Step 1 – Open a self-employed 401k account and fund it
The process begins with the opening of a self-employed 401k plan in the name of the professional. This account will be the signature with the right of ownership. It is important that any legal or processing costs involved in the transaction go from the funds available in this account for a qualifying purchase.
One can open a 401k account on their own with the help of banks or other financial institutions. After receiving the required account documents, a bank account can be opened in the name of the retirement plan.
The next step in the process is to fund the account with the options available, such as funding with regular deductible contributions, transfer from the previous employer’s fund or individual 401k account, savings savings plan and even defined benefit plan.
Step 2 – Select a purchase method to purchase desired real estate
After you have sufficient funds in the self-employed 401k account, it’s time to start the real estate transaction. Under currently available methods, one can purchase the entire property with cash available in this bank account. Another option available is to sign a common lease for the desired part of the property. The final method of purchasing real estate with a self-employment retirement plan is to purchase the property with a non-recourse loan.

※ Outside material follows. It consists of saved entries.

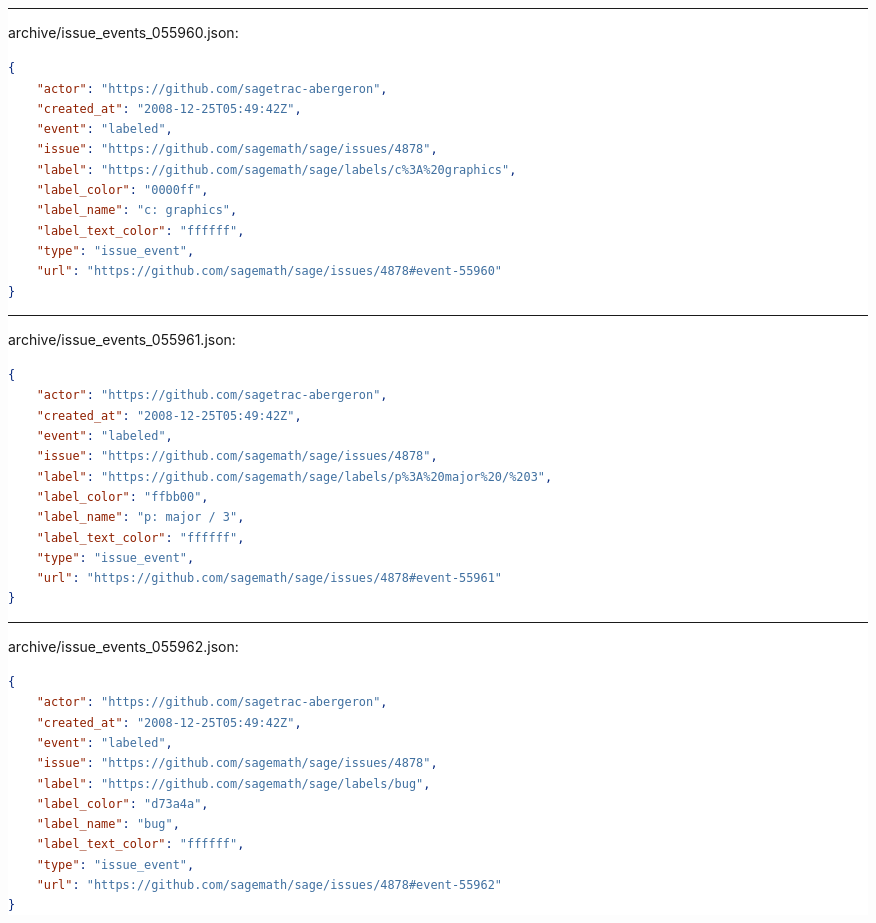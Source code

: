

---

archive/issue_events_055960.json:
```json
{
    "actor": "https://github.com/sagetrac-abergeron",
    "created_at": "2008-12-25T05:49:42Z",
    "event": "labeled",
    "issue": "https://github.com/sagemath/sage/issues/4878",
    "label": "https://github.com/sagemath/sage/labels/c%3A%20graphics",
    "label_color": "0000ff",
    "label_name": "c: graphics",
    "label_text_color": "ffffff",
    "type": "issue_event",
    "url": "https://github.com/sagemath/sage/issues/4878#event-55960"
}
```



---

archive/issue_events_055961.json:
```json
{
    "actor": "https://github.com/sagetrac-abergeron",
    "created_at": "2008-12-25T05:49:42Z",
    "event": "labeled",
    "issue": "https://github.com/sagemath/sage/issues/4878",
    "label": "https://github.com/sagemath/sage/labels/p%3A%20major%20/%203",
    "label_color": "ffbb00",
    "label_name": "p: major / 3",
    "label_text_color": "ffffff",
    "type": "issue_event",
    "url": "https://github.com/sagemath/sage/issues/4878#event-55961"
}
```



---

archive/issue_events_055962.json:
```json
{
    "actor": "https://github.com/sagetrac-abergeron",
    "created_at": "2008-12-25T05:49:42Z",
    "event": "labeled",
    "issue": "https://github.com/sagemath/sage/issues/4878",
    "label": "https://github.com/sagemath/sage/labels/bug",
    "label_color": "d73a4a",
    "label_name": "bug",
    "label_text_color": "ffffff",
    "type": "issue_event",
    "url": "https://github.com/sagemath/sage/issues/4878#event-55962"
}
```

A non-recourse loan uses the property in question as collateral and, taking into account the higher risk factor, these loans are comparatively expensive.
Step 3: Prepare a contract and buy the property
Following the selection of a purchase method, the individual must prepare a contract for the purchase with property in the name of the retirement plan. Property cannot be purchased in the account holder’s name, but only from the account, per IRS rules. At the time of closing, the owner of the self-employed 401k plan would sign all documents as trustee of the account and provide a check from the 401k account. After the closing of the transaction, any operating expenses of the property would be paid solely from this bank account.